Basiu, Piotrze dzięki za pomocne słowa.
Może ja niesłusznie narzekam. Bo jak się wgapiam codziennie w kaktusy, to i przyrosty trudno zauważyć. Na notkach i innych cierniuchach widać to lepiej niż na mammillariach.
Zrobiłam takie porównanie na mojej niezidentyfikowanej ulubienicy.
Początek kwietnia i dziś:
A tu M.vetula ssp gracillis cv Oruga Blanca (?) Arizona Snowcap (?)
Kupiłam 1,5 roku temu usmarowaną na żółto. Odrasta ale czy się nie wyciąga?
Tak czy siak mammillarie co mam, to będą sobie i zobaczymy. Poza dorosłymi mam siewki. Nasiałam ich masę przez niejakiego Marka L (gdzie on się zapodział?), większość wykończyłam na różne sposoby
Z tych co przetrwały, to całkiem nieźle ma się M.baumii i M.karwinskiana. A reszta to miszmasz uzyskany przez wielokrotne ratunkowe pikowanie. Jak dożyją wieku przedszkolnego to będę identyfikowała.
Z notków dwa są moimi chciejstwami (N.acutus i N.gutteriezii) i rozglądam się za innymi ładnymi. No i jakby kwiat był nieżółty.....
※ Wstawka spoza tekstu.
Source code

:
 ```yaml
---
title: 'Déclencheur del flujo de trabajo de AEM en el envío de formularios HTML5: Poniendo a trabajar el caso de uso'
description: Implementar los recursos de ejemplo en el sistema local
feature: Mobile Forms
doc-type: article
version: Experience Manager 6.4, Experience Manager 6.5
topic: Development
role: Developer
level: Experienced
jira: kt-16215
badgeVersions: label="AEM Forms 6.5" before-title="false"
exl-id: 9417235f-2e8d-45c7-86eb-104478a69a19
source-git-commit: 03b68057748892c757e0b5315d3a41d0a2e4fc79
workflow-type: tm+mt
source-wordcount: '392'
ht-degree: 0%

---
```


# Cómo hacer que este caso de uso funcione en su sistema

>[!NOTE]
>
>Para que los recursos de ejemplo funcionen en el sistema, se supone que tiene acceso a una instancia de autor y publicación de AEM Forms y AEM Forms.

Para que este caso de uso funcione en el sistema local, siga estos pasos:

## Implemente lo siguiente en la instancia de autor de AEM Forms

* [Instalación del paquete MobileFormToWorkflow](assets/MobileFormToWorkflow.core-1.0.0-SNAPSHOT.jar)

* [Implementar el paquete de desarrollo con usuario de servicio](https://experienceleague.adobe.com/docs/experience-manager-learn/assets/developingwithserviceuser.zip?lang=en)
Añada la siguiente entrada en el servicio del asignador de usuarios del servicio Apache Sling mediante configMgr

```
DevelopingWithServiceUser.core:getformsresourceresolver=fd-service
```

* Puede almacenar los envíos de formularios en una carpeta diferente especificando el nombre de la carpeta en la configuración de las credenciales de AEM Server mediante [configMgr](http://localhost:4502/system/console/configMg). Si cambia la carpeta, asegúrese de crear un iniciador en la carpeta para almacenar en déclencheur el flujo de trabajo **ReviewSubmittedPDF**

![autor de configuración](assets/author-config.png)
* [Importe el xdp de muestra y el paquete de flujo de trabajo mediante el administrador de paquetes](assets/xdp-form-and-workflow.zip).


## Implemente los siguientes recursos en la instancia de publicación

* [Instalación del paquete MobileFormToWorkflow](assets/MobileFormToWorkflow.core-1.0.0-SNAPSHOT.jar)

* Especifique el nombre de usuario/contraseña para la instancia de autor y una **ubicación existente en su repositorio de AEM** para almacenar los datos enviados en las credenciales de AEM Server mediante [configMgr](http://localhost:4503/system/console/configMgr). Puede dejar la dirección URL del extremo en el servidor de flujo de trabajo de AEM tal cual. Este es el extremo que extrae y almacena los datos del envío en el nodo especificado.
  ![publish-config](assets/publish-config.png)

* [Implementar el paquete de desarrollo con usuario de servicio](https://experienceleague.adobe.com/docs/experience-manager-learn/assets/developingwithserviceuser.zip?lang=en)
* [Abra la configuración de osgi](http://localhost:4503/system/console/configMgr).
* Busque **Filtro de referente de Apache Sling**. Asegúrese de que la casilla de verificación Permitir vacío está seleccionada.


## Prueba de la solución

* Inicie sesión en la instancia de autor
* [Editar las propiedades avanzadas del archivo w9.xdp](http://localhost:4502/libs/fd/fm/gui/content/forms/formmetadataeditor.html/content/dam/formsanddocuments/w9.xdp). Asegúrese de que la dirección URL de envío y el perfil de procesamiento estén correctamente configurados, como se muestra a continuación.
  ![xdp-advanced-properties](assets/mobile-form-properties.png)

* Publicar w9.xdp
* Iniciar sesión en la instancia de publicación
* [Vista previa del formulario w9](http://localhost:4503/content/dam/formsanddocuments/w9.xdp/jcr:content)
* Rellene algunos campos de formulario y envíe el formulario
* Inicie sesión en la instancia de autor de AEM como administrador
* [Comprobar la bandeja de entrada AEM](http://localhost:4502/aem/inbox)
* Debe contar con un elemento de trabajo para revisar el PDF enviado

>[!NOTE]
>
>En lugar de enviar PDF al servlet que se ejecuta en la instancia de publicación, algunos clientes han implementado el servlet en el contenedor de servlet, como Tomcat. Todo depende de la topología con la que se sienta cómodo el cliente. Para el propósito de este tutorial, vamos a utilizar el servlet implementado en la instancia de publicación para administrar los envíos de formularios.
Gymnole tak, ale nie wszystkie - w końcu miejsca jest mało
I jeszcze jeden mój nowy notek. Notocactus megalanthus SCHL163:
Dziś bez kwiatów, bo moje gymnole powtarzają ale otwierają kwiaty jak mnie w domu nie ma. I Hamatocactus setispinus, tak jak pisał Piotr bardzo sympatyczny cierniak, kwitnie raz za razem.